Data visualization and marker gene detection
For each MCE developmental stage, we performed dimensionality reduction using uniform manifold approximation and projection (UMAP) (75) with 10 neighbors on 40 principal components and identified clusters using Louvain community detection. To generate an integrated force-directed k-nearest neighbor (knn) graph layout, we applied SPRING to the integrated single-cell expression data using default parameters (76). We performed a Wilcoxon rank sum test between each identified cluster and the remaining cells in the integrated dataset using the scanpy function scanpy.tl.rank_genes_groups with use_raw = True.
Imputation
We imputed gene counts using Markov affinity-based graph imputation of cells (MAGIC) (using palantir.utils.run_magic_imputation) using parameters n_steps = 3 (76). Note that imputed values were only used for visualization of marker gene expression of embeddings and to infer gene trends.
Developmental dynamics
To infer pseudotime and developmental potential, we applied Palantir (version 0.2.1) using default parameters (77). To set the start cell, we selected one arbitrary cell from the earliest sample time point.

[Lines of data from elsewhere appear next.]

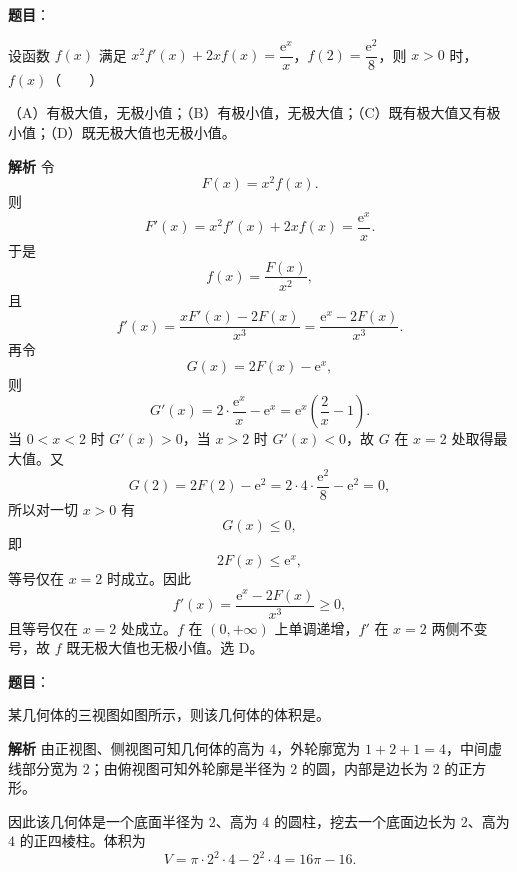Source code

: \begin{answer}

\textbf{题目}：

设函数 $f(x)$ 满足 $x^2f'(x)+2xf(x)=\dfrac{\mathrm e^x}{x}$，$f(2)=\dfrac{\mathrm e^2}8$，则 $x>0$ 时，$f(x)$\mbox{（　　）}

（A）有极大值，无极小值；（B）有极小值，无极大值；（C）既有极大值又有极小值；（D）既无极大值也无极小值。

\textbf{解析}
令
\nopagebreak[4]
\[F(x)=x^2f(x).\]
则
\nopagebreak[4]
\[F'(x)=x^2f'(x)+2xf(x)=\frac{\mathrm e^x}{x}.\]
于是
\nopagebreak[4]
\[f(x)=\frac{F(x)}{x^2},\]
且
\nopagebreak[4]
\[f'(x)=\frac{xF'(x)-2F(x)}{x^3}
=\frac{\mathrm e^x-2F(x)}{x^3}.\]
再令
\nopagebreak[4]
\[G(x)=2F(x)-\mathrm e^x,\]
则
\nopagebreak[4]
\[G'(x)=2\cdot\frac{\mathrm e^x}{x}-\mathrm e^x=\mathrm e^x\left(\frac2x-1\right).\]
当 $0<x<2$ 时 $G'(x)>0$，当 $x>2$ 时 $G'(x)<0$，故 $G$ 在 $x=2$ 处取得最大值。又
\nopagebreak[4]
\[G(2)=2F(2)-\mathrm e^2=2\cdot4\cdot\frac{\mathrm e^2}8-\mathrm e^2=0,\]
所以对一切 $x>0$ 有
\nopagebreak[4]
\[G(x)\leqslant0,\]
即
\nopagebreak[4]
\[2F(x)\leqslant\mathrm e^x,\]
等号仅在 $x=2$ 时成立。因此
\nopagebreak[4]
\[f'(x)=\frac{\mathrm e^x-2F(x)}{x^3}\geqslant0,\]
且等号仅在 $x=2$ 处成立。$f$ 在 $(0,+\infty)$ 上单调递增，$f'$ 在 $x=2$ 两侧不变号，故 $f$ 既无极大值也无极小值。选 D。


\end{answer}
\begin{answer}

\textbf{题目}：

某几何体的三视图如图所示，则该几何体的体积是\gkblank{}。
\nopagebreak[4]
\begin{center}\end{center}
\nopagebreak[4]
\textbf{解析}
由正视图、侧视图可知几何体的高为 $4$，外轮廓宽为 $1+2+1=4$，中间虚线部分宽为 $2$；由俯视图可知外轮廓是半径为 $2$ 的圆，内部是边长为 $2$ 的正方形。

因此该几何体是一个底面半径为 $2$、高为 $4$ 的圆柱，挖去一个底面边长为 $2$、高为 $4$ 的正四棱柱。体积为
\nopagebreak[4]
\[V=\pi\cdot2^2\cdot4-2^2\cdot4=16\pi-16.\]


\end{answer}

To run Palantir on discrete time series data, we “stitched” it together with harmony (version 0.1.1) (78) using harmony.core.augmented_affinity_matrix with parameters n_neighbors = 20 and pc_components = 50. Diffusion maps (also from the Palantir package) were computed with parameters n_components = 20 and knn = 20. To validate the inferred developmental dynamics, we applied CytoTRACE (version 0.1.0) using the function iCytoTRACE for dataset integration with default parameters (40).
PhenoGraph
To cluster the integrated dataset, we used PhenoGraph (version 1.5.2) (76) through the Palantir function Palantir.utils.determine_cell_clusters with parameter k = 1000.
Louvain
Individual stages were clustered using louvain, through scanpy.tl.louvain, using 10 neighbors and 40 principal components. Louvain resolution parameters were set for each stage individually (in range 0.01 to 0.3).
Cluster stability
Robustness of clustering was assessed by repeating 20 independent iterations of PhenoGraph and Louvain clustering for each developmental stage 20 times, using different random seeds and calculating element-wise clustering consistency (element_consistency) using the ClustAssess package (version 0.3.1) with default parameters (79).
Gene trends
Gene trends over branches were computed using the Palantir function palantir.presult.compute_gene_trends on the MAGIC-imputed gene counts (76).
Gene ontology
We use ClusterProfiler (version 3.10.1) for GO analysis (80). X. laevis gene names were mapped to human orthologs. We used enrichGO per stage to cluster gene sets to assert the statistically significant enriched biological processes. Comparison between individual stages or clusters were achieved using the compareCluster function. Statistically significant terms were selected with a P < 0.05 threshold, after Benjamini-Hochberg correction for multiple testing.
Lineage inference
To infer the developmental lineages, we applied a neighbor mapping and voting strategy. Here, each cell votes for the cluster of its nearest neighbor at the preceding time point. Votes are aggregated within clusters and a link is drawn to the most likely developmental “ancestor.” Neighbor search is performed with the Scipy (version 1.1.0) function scipy.spatial.cKDTree using default parameters. Upon assessment of voting confidence and marker gene expression, low-confidence links were refined using the expression of key branch marker genes.
Gene set quantification
To quantify the utilization of different functional gene groups, we plotted the normalized and z-scored gene expression of the cell cycle, TF, and signaling gene sets, retrieved from public databases.
Cell cycle
Cell cycle genes were retrieved from Cyclebase (81).
Transcription factors
Human TFs were retrieved from AnimalTFDB 3.0 (37).
Signaling
Signaling gene sets were obtained from MSigDB (gsea-msigdb.org/) and converted to X. laevis orthologs. A handful of X. laevis gene sets were removed (hvl and hdac from the Notch pathway; smad2/3/4 from the Wnt pathway; and rho, rock1/2, and e2f4/5 from the TGF-β pathway) and manually added (wnt, fzd, and lrp5 to the Wnt pathway and tgfbr1, gdf11.1, and nodal inhbc2 to the TGF-β pathway).
Cell cycle classification
The cell cycle stage prediction was performed using the scanpy function (scanpy.tl.score_genes_cell_cycle) to score S and G2-M phase genes. The reference cell cycle stage marker genes can be found at https://github.com/theislab/scanpy_usage/blob/master/180209_cell_cycle/data/regev_lab_cell_cycle_genes.txt. Each single cell is assigned an S and G2-M score and is classified on the basis of the highest-scoring gene set. If neither gene set scores above 0.5, then the cell is classified as G1.
RNA velocity
On the zUMI’s generated intron-exon classified output, we applied scVelo (version 0.2.2) (33) per stage and branch. scVelo was run on 10 principal components and 50 neighbors, in “stochastic” mode.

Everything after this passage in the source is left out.